Almost harmless and the obvious price breaker is the Core i5-12600K. The 10-core with 16 threads provides only six P-cores and four E-cores, achieves a single-core boost of 4.9 or 3.6 GHz, and manages with a maximum TDP of 150 watts. The prices are pleasantly low at $ 289 and $ 264 and roughly on par with the selected competitor, the AMD Ryzen 5 5600X. Common to all processors is the use of the new UHD 770 graphics unit, which is based on the in-house Xe architecture. Furthermore, all Alder Lake CPUs available to date support both DDR5 and DDR4 memory. When buying the mainboard, pay attention to which memory standard has been used. The “crooked” number of threads results from the fact that only the P-cores use hyperthreading.

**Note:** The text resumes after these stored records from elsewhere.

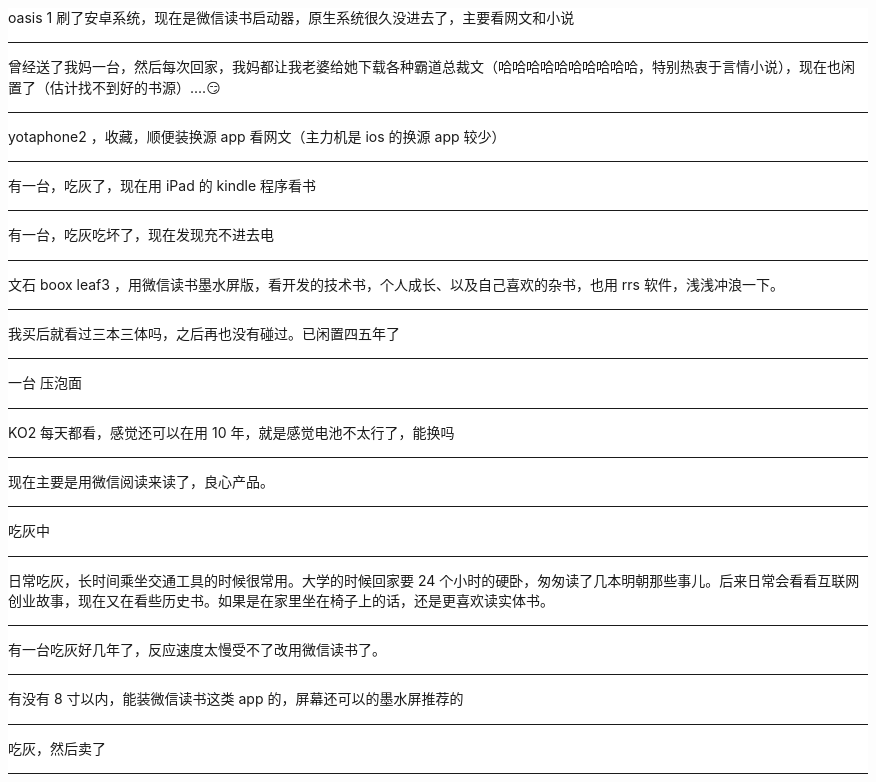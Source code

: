 oasis 1 刷了安卓系统，现在是微信读书启动器，原生系统很久没进去了，主要看网文和小说

---------------------------------------------------

曾经送了我妈一台，然后每次回家，我妈都让我老婆给她下载各种霸道总裁文（哈哈哈哈哈哈哈哈哈哈，特别热衷于言情小说），现在也闲置了（估计找不到好的书源）....😏

---------------------------------------------------

yotaphone2 ，收藏，顺便装换源 app 看网文（主力机是 ios 的换源 app 较少）

---------------------------------------------------

有一台，吃灰了，现在用 iPad 的 kindle 程序看书

---------------------------------------------------

有一台，吃灰吃坏了，现在发现充不进去电

---------------------------------------------------

文石 boox leaf3 ，用微信读书墨水屏版，看开发的技术书，个人成长、以及自己喜欢的杂书，也用 rrs 软件，浅浅冲浪一下。

---------------------------------------------------

我买后就看过三本三体吗，之后再也没有碰过。已闲置四五年了

---------------------------------------------------

一台
压泡面

---------------------------------------------------

KO2 每天都看，感觉还可以在用 10 年，就是感觉电池不太行了，能换吗

---------------------------------------------------

现在主要是用微信阅读来读了，良心产品。

---------------------------------------------------

吃灰中

---------------------------------------------------

日常吃灰，长时间乘坐交通工具的时候很常用。大学的时候回家要 24 个小时的硬卧，匆匆读了几本明朝那些事儿。后来日常会看看互联网创业故事，现在又在看些历史书。如果是在家里坐在椅子上的话，还是更喜欢读实体书。

---------------------------------------------------

有一台吃灰好几年了，反应速度太慢受不了改用微信读书了。

---------------------------------------------------

有没有 8 寸以内，能装微信读书这类 app 的，屏幕还可以的墨水屏推荐的

---------------------------------------------------

吃灰，然后卖了

---------------------------------------------------

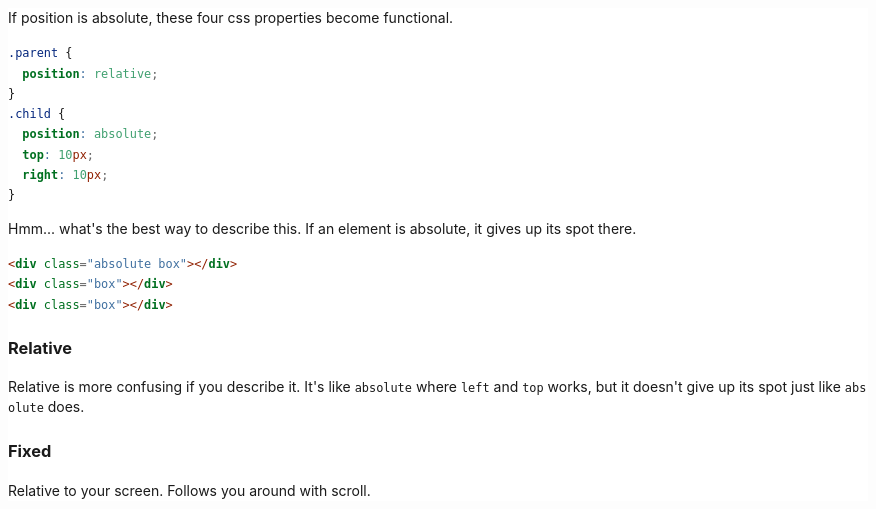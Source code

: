 If position is absolute, these four css properties become functional.

```css
.parent {
  position: relative;
}
.child {
  position: absolute;
  top: 10px;
  right: 10px;
}
```

Hmm... what's the best way to describe this. If an element is absolute, it gives up its spot there.

```html
<div class="absolute box"></div>
<div class="box"></div>
<div class="box"></div>
```

### Relative

Relative is more confusing if you describe it. It's like `absolute` where `left` and `top` works, but it doesn't give up its spot just like `absolute` does.

### Fixed

Relative to your screen. Follows you around with scroll.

|Slots / sticks||Ranks||Max. Frequency|
|4/4||single||DDR5-4000 Gear 2|
|4/4||dual||DDR5-3600 Gear 2|
|4/2||single||DDR5-4400 Gear 2|
|4/2||dual||DDR5-4400 Gear 2|
|2/2||single||DDR5-4800 Gear 2|
|2/2||dual||DDR5-4800 Gear 2|
|All variations||Single/dual||DDR4-3200 Gear 1|
The official memory support is again confusing. Intel no longer only differentiates between single and dual ranked, but also takes into account the number of DIMM slots on the mainboard. In the regular case, mainboards use four such slots. In addition, three gear modes are possible with DDR5, Gear 1, Gear 2, and Gear 4. These behave in a similar way to the gear modes that we already got to know at Rocket Lake. Gear 1 has the highest bandwidth and lowest latency and lets the memory controller (IMC) run at the same speed as the main memory. Gear 2 halves the speed of the IMC, which costs latency and bandwidth. Gear 4 finally quarters the clock frequency of the IMC, so theoretically allows incredibly high clock frequencies on the part of the memory. Fortunately, things are a lot easier with DDR4: Core i9-12900K, i7-12700K, and i5-12600K all support DDR4-3200 in Gear-1 mode. During the tests, we found that both Gear 1 and Gear 4 crashed in our DDR5 test setup. The solution is therefore that all tests with DDR5 take place on Gear 2, which according to the description in the UEFI expresses itself as “standard performance”.